Die Innenausstattung einer Immobilie in Augenschein nehmen

Sobald Sie sich ein Bild über den Allgemeinzustand des Hauses gemacht haben und noch immer interessiert sind, können Sie sich weniger kostenintensiven Punkten zuwenden. Sehen Sie sich bei der Begehung die Anschlüsse für Telefon, Internet und Fernsehen an. Sind ausreichend Anschlüsse vorhanden oder müssten Sie einen Fachmann kostenpflichtig beauftragen? Falls ja, setzen Sie den Punkt auf Ihre Liste. Prüfen Sie die Fußböden auf ihre Beschaffenheit - und zwar in allen Räumen. Küche, Wohnräume, Schlafzimmer, Flure und Badezimmer sollten genau inspiziert werden. Falls Sie Möbel oder eine Einbauküche übernehmen können, machen Sie sich ein Bild über den Zustand und fragen Sie nach dem Kaufjahr, um ggf. den Werteverfall abziehen zu können. Auch im Badezimmer und Gästetoilette ist Aufmerksamkeit geboten. Prüfen Sie die Nasszellen auf verkalkte Armaturen oder Duschwände. Auch ist wichtig, ob die Bodenfliesen rutschfest sind. WC-Becken, Waschtische, Duschen und Badewannen müssen stabil verankert sein und nicht wackeln. Haben die Kacheln Sprünge oder Risse, sind sie abgestoßen oder stumpf und weisen Schimmel auf, so könnte eine Badsanierung erforderlich werden.

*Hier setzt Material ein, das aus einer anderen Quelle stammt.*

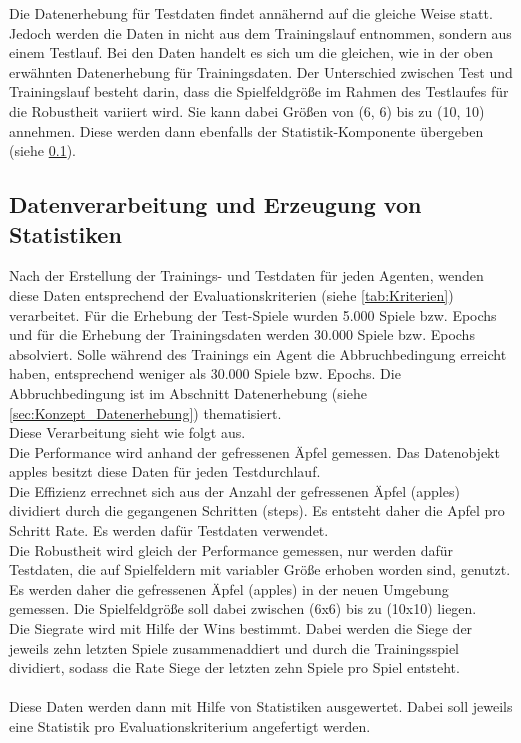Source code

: Die Datenerhebung für Testdaten findet annähernd auf die gleiche Weise statt. Jedoch werden die Daten in nicht aus dem Trainingslauf entnommen, sondern aus einem Testlauf. Bei den Daten handelt es sich um die gleichen, wie in der oben erwähnten Datenerhebung für Trainingsdaten. Der Unterschied zwischen Test und Trainingslauf besteht darin, dass die Spielfeldgröße im Rahmen des Testlaufes für die Robustheit variiert wird. Sie kann dabei Größen von (6, 6) bis zu (10, 10) annehmen.
Diese werden dann ebenfalls der Statistik-Komponente übergeben (siehe \ref{sec:Konzept_Datenverarbeitung}).

\subsection{Datenverarbeitung und Erzeugung von Statistiken} \label{sec:Konzept_Datenverarbeitung}
Nach der Erstellung der Trainings- und Testdaten für jeden Agenten, wenden diese Daten entsprechend der Evaluationskriterien (siehe \ref{tab:Kriterien}) verarbeitet. Für die Erhebung der Test-Spiele wurden 5.000 Spiele bzw. Epochs und für die Erhebung der Trainingsdaten werden 30.000 Spiele bzw. Epochs absolviert. Solle während des Trainings ein Agent die Abbruchbedingung erreicht haben, entsprechend weniger als 30.000 Spiele bzw. Epochs. Die Abbruchbedingung ist im Abschnitt Datenerhebung (siehe \ref{sec:Konzept_Datenerhebung}) thematisiert.\\
Diese Verarbeitung sieht wie folgt aus.\\
Die Performance wird anhand der gefressenen Äpfel gemessen. Das Datenobjekt apples besitzt diese Daten für jeden Testdurchlauf.\\
Die Effizienz errechnet sich aus der Anzahl der gefressenen Äpfel (apples) dividiert durch die gegangenen Schritten (steps). Es entsteht daher die Apfel pro Schritt Rate. Es werden dafür Testdaten verwendet.\\
Die Robustheit wird gleich der Performance gemessen, nur werden dafür Testdaten, die auf Spielfeldern mit variabler Größe erhoben worden sind, genutzt. 
Es werden daher die gefressenen Äpfel (apples) in der neuen Umgebung gemessen. Die Spielfeldgröße soll dabei zwischen (6x6) bis zu (10x10) liegen.\\
Die Siegrate wird mit Hilfe der Wins bestimmt. Dabei werden die Siege der jeweils zehn letzten Spiele zusammenaddiert und durch die Trainingsspiel dividiert, sodass die Rate Siege der letzten zehn Spiele pro Spiel entsteht.\\
\\Diese Daten werden dann mit Hilfe von Statistiken ausgewertet. Dabei soll jeweils eine Statistik pro Evaluationskriterium angefertigt werden.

Außengebäude, Garten und Terrassen eines Hauses prüfen

Gehören zur besichtigten Immobilie eine Garage, Schuppen oder Gartenhäuser, sollten Sie diese ebenfalls in Augenschein nehmen. Gemauerte Objekte sollten ein dichtes Dach und trockene Wände haben. Das Garagentor sollte schließen und der Boden der Garage im besten Fall sauber und trocken sein. Bei Terrassenflächen achten Sie darauf, ob das Gefälle vom Haus weg führt. Nur so fließt bei Regen das Wasser in die sickerfähigen Flächen wie Rasen oder Beete. Gibt es keine sickerfähigen Flächen, sondern grenzt die Terrasse an andere Bauteile, klären Sie mit dem Verkäufer, wie das Oberflächenwasser abgeführt wird. Sehen Sie einen Gully oder Drainagerinnen, sollten diese an der tiefsten Stelle der Pflasterfläche eingebaut sein. Die Pflasterung selbst spielt ebenfalls eine Rolle. Ist diese wackelig oder brüchig, müssen Sie sie langfristig erneuern. Der vorhandene Belag sollte rutschfest sein, auch bei Nässe.

Der Garten kann unter Umständen viel Arbeit machen, und je nachdem, ob Sie ein Gartenfan sind oder nicht, ist die Gestaltung des Gartens nicht unwichtig. Große Rasenflächen wollen regelmäßig gemäht werden, aufwendig gestaltete Blumenrabatten erfordern ein wenig Fachwissen und einen grünen Daumen. Außerdem sind sie regelmäßig zu wässern, was mit zusätzlichem Zeitaufwand verbunden ist. Hat der Garten ein Gartentörchen, sollte dieses funktionieren und sich schließen lassen. Ein besonderes Augenmerk sollten Sie auf einen eventuell vorhandenen Zaun legen. Ist dieser nicht in Ordnung, können die Kosten für die Reparatur recht hoch zu Buche schlagen, besonders, wenn Sie einen Fachbetrieb kommen lassen müssen.

Wenn Sie die genannten Tipps beachten und bereits bei der Hausbesichtigung vorausschauend vorgehen, können Sie im Zuge der Erstbegehung eines Objektes schon zahlreiche Punkte klären. Sie helfen Ihnen dabei, die Spreu vom Weizen zu trennen und die geeignete Immobilie in der passenden Lage zu finden.